• **Exercise brief**
The answer should be an exact copy of the lines from the line with "<code>object</code> - a" through the last line of the entries, and no other lines.

Data records:
··········
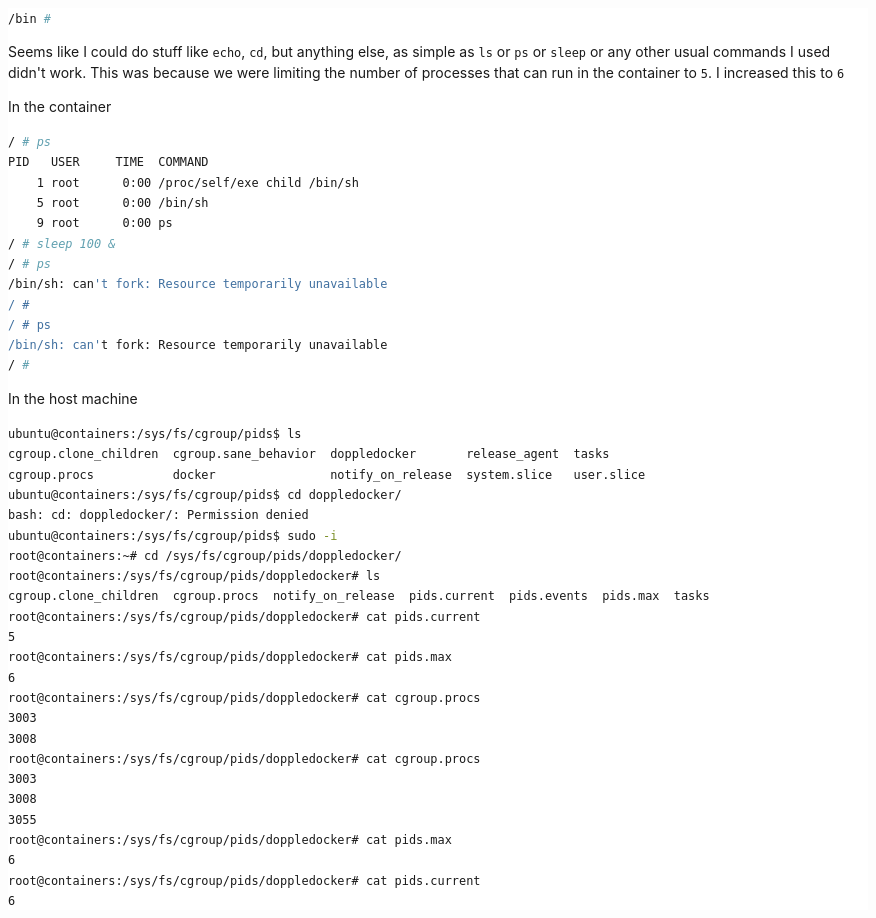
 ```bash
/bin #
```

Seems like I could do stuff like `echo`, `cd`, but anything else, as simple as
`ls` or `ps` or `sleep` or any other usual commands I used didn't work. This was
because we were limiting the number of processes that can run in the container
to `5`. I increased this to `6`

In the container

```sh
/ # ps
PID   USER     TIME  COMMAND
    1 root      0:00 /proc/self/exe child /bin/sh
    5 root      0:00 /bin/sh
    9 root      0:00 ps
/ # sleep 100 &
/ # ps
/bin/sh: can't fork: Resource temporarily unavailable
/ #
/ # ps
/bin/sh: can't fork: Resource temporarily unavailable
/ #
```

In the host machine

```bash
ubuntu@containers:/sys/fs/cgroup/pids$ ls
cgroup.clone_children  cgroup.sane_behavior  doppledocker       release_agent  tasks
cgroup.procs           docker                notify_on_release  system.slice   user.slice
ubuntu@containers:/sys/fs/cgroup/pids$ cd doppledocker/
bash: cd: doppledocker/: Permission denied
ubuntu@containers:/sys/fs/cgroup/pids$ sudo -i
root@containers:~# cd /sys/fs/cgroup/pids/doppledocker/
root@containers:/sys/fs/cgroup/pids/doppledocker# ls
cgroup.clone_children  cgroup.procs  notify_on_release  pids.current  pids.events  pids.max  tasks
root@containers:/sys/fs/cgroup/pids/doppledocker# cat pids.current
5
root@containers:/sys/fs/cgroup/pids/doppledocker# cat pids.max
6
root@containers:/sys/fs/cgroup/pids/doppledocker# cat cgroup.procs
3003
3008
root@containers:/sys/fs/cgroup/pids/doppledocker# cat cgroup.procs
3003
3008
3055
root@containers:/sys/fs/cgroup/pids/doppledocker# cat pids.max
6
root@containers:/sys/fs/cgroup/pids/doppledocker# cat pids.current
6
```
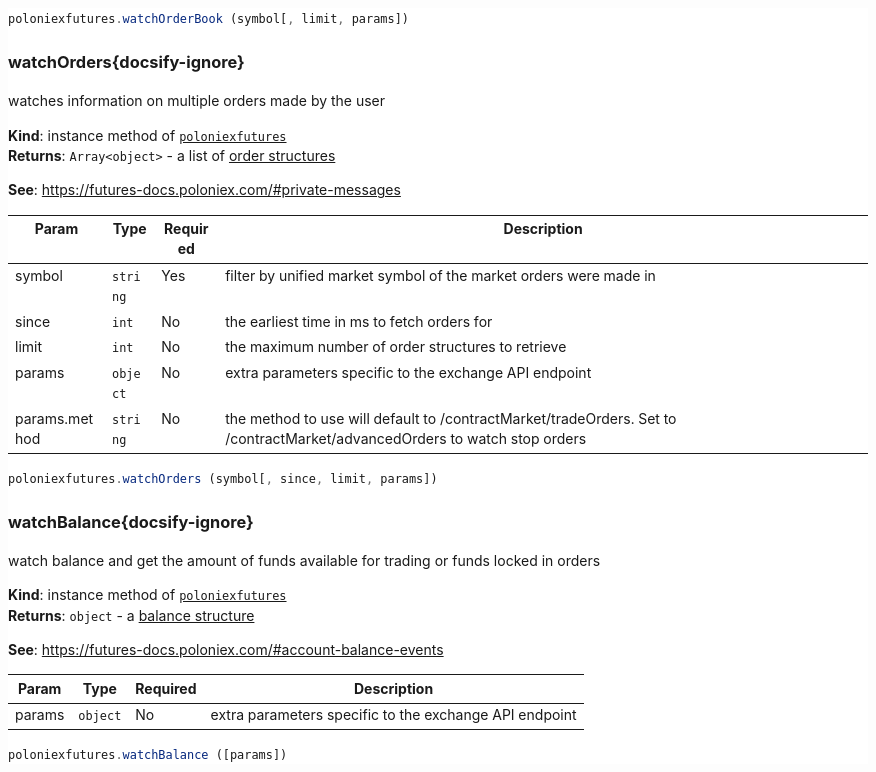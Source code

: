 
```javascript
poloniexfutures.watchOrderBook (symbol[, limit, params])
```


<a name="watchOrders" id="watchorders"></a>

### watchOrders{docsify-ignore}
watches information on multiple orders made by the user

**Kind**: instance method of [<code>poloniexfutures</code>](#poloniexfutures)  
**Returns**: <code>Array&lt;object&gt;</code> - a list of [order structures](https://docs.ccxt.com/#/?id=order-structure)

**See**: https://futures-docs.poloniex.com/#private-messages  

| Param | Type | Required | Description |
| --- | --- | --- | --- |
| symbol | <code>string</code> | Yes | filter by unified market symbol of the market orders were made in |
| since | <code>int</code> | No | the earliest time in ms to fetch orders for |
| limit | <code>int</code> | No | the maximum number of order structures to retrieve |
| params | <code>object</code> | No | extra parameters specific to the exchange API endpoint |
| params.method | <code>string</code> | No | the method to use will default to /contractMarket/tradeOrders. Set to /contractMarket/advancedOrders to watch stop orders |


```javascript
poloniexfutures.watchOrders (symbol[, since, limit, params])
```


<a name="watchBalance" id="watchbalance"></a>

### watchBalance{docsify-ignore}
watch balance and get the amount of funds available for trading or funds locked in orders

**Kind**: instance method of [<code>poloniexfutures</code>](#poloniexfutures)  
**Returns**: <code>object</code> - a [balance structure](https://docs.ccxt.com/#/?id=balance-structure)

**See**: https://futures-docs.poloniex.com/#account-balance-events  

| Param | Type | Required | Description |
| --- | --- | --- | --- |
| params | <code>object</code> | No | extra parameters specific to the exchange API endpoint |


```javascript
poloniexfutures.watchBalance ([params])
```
··········
• **Answer below**
**Returns**: <code>object</code> - a [balance structure](https://docs.ccxt.com/#/?id=balance-structure)

**See**: https://futures-docs.poloniex.com/#account-balance-events  

| Param | Type | Required | Description |
| --- | --- | --- | --- |
| params | <code>object</code> | No | extra parameters specific to the exchange API endpoint |


```javascript
poloniexfutures.watchBalance ([params])
```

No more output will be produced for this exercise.